The Grand Canyon Antelopes baseball team represents Grand Canyon University, which is located in Phoenix, Arizona. The Antelopes, also known as the Lopes, are an NCAA Division I college baseball program competing as members of the Mountain West Conference. They were in Division I from 1991 to 1998, the final four seasons in the WAC, and returned to the WAC from 2014 to 2025.

GCU plays all home games on campus at Brazell Field at GCU Ballpark. Over its 18 discontinuous seasons in the WAC, GCU won eight regular-season titles.

In 2024, GCU was recognized as the No. 52 ranked college baseball program in the nation by D1Baseball.

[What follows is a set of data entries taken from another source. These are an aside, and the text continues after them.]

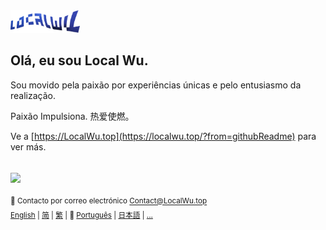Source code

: <p align="left" style="display:inline;">
  <a href="https://localwu.top/?from=githubReadme"><img height="36px" src="../brand/localwu-wordmark.png" /></a>
</p>

## Olá, eu sou Local Wu.

Sou movido pela paixão por experiências únicas e pelo entusiasmo da realização.

Paixão Impulsiona. 热爱使燃。

Ve a [https://LocalWu.top](https://localwu.top/?from=githubReadme) para ver más.

## <img height="14px" src="https://github.com/user-attachments/assets/a16c3b61-6f41-4ba2-98d1-c117c7c07fb5" />

<p align="right" style="display:inline;">
<sup>
  📧 Contacto por correo electrónico <a href="mailto:Contact@LocalWu.top"><span>Contact@LocalWu.top</span></a>
</sup>
</p>
<br>
<p align="right" style="display:inline;">
<sup>
  <a href="https://github.com/localwu/localwu/blob/main/README.md"><span>English</span></a>&nbsp;|
  <a href="https://github.com/localwu/localwu/blob/main/multilingual-version/README_SC.md"><span>简</span></a>&nbsp;|
  <a href="https://github.com/localwu/localwu/blob/main/multilingual-version/README_TC.md"><span>繁</span></a>&nbsp;|
  📍 <a href="https://github.com/localwu/localwu/blob/main/multilingual-version/README_Pt.md"><span>Português</span></a>&nbsp;|
  <a href="https://github.com/localwu/localwu/blob/main/multilingual-version/README_Jp.md"><span>日本語</span></a>&nbsp;|
  <a href="https://github.com/localwu/localwu/blob/main/multilingual-version/README_More.md"><span>...</span></a>
</sup>
</p>
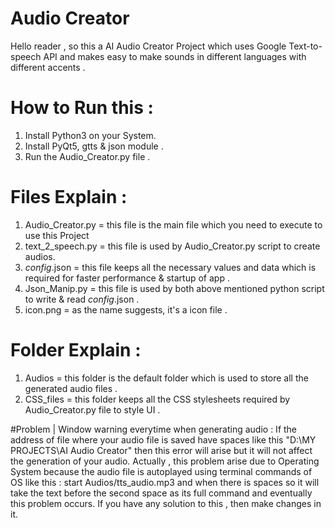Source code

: # Audio Creator

Hello reader , so this a AI Audio Creator Project which uses Google Text-to-speech API and makes easy to make sounds in different languages with different accents .

# How to Run this :
  1. Install Python3 on your System.
  2. Install PyQt5, gtts & json module .
  3. Run the Audio_Creator.py file .

# Files Explain :
  1. Audio_Creator.py = this file is the main file which you need to execute to use this Project
  2. text_2_speech.py = this file is used by Audio_Creator.py script to create audios.
  3. _config_.json = this file keeps all the necessary values and data which is required for faster performance & startup of app .
  4. Json_Manip.py = this file is used by both above mentioned python script to write & read _config_.json .
  5. icon.png = as the name suggests, it's a icon file .

# Folder Explain :
  1. Audios = this folder is the default folder which is used to store all the generated audio files .
  2. CSS_files = this folder keeps all the CSS stylesheets required by Audio_Creator.py file to style UI .


#Problem | Window warning everytime when generating audio :
If the address of file where your audio file is saved have spaces like this "D:\MY PROJECTS\AI Audio Creator" then this error will arise
but it will not affect the generation of your audio.
Actually , this problem arise due to Operating System because the audio file is autoplayed using terminal commands of OS like this : start Audios/tts_audio.mp3
and when there is spaces so it will take the text before the second space as its full command and eventually this problem occurs.
If you have any solution to this , then make changes in it.
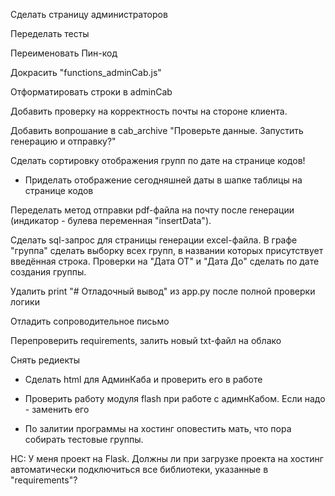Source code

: Сделать страницу администраторов


Переделать тесты


Переименовать Пин-код

Докрасить "functions_adminCab.js"

Отформатировать строки в adminCab

Добавить проверку на корректность почты на стороне клиента.

Добавить вопрошание в cab_archive "Проверьте данные. Запустить генерацию и отправку?"

Сделать сортировку отображения групп по дате на странице кодов!
- Приделать отображение сегодняшней даты в шапке таблицы на странице кодов

Переделать метод отправки pdf-файла на почту после генерации (индикатор - булева переменная "insertData").

Сделать sql-запрос для страницы генерации excel-файла. В графе "группа" сделать выборку всех групп, в названии которых присутствует введённая строка. Проверки на "Дата ОТ" и "Дата До" сделать по дате создания группы.



Удалить print "# Отладочный вывод" из app.py после полной проверки логики



Отладить сопроводительное письмо

Перепроверить requirements, залить новый txt-файл на облако

Снять редиекты


- Сделать html для АдминКаба и проверить его в работе

- Проверить работу модуля flash при работе с адимнКабом. Если надо - заменить его







- По залитии программы на хостинг оповестить мать, что пора собирать тестовые группы.



НС: У меня проект на Flask. Должны ли при загрузке проекта на хостинг автоматически подключиться все библиотеки, указанные в "requirements"?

Since the program's inception in 1953, 18 Lopes have gone on to play Major League Baseball, highlighted by 1993 AL Rookie of the Year and 2002 World Series champion Tim Salmon and 2023 sixth overall pick Jacob Wilson. Wilson also became the first Lope to be selected as an MLB All-Star in 2025.

== History ==

=== Founding ===
Dr. Dave Brazell founded Grand Canyon's baseball program and it began play in 1953. The team lost its first game to Phoenix College on March 23, 1953. The team won its first game against Eastern Arizona College on March 27, 1954.

=== NAIA Championships ===
The Lopes won four NAIA National Championships in the 1980s: 1980, 1981, 1982 and 1986.

=== Andy Stankiewicz (2012–22) ===
GCU hired Andy Stankiewicz on April 25, 2011.

Stankiewicz led the program in its final two seasons at the Division II level, the duration of the four-year transition period to the Division I level, and to the school's first two NCAA Division I tournament appearances.

In his first season, Stankiewicz inherited a team with a losing record and went 27–23 in his first season. In his second season in 2013, Stankiewicz led the Lopes to the D-II College World Series for the first time.

The Lopes found immediate success in 2014, their first back at the D-I level. GCU finished second in the WAC standings.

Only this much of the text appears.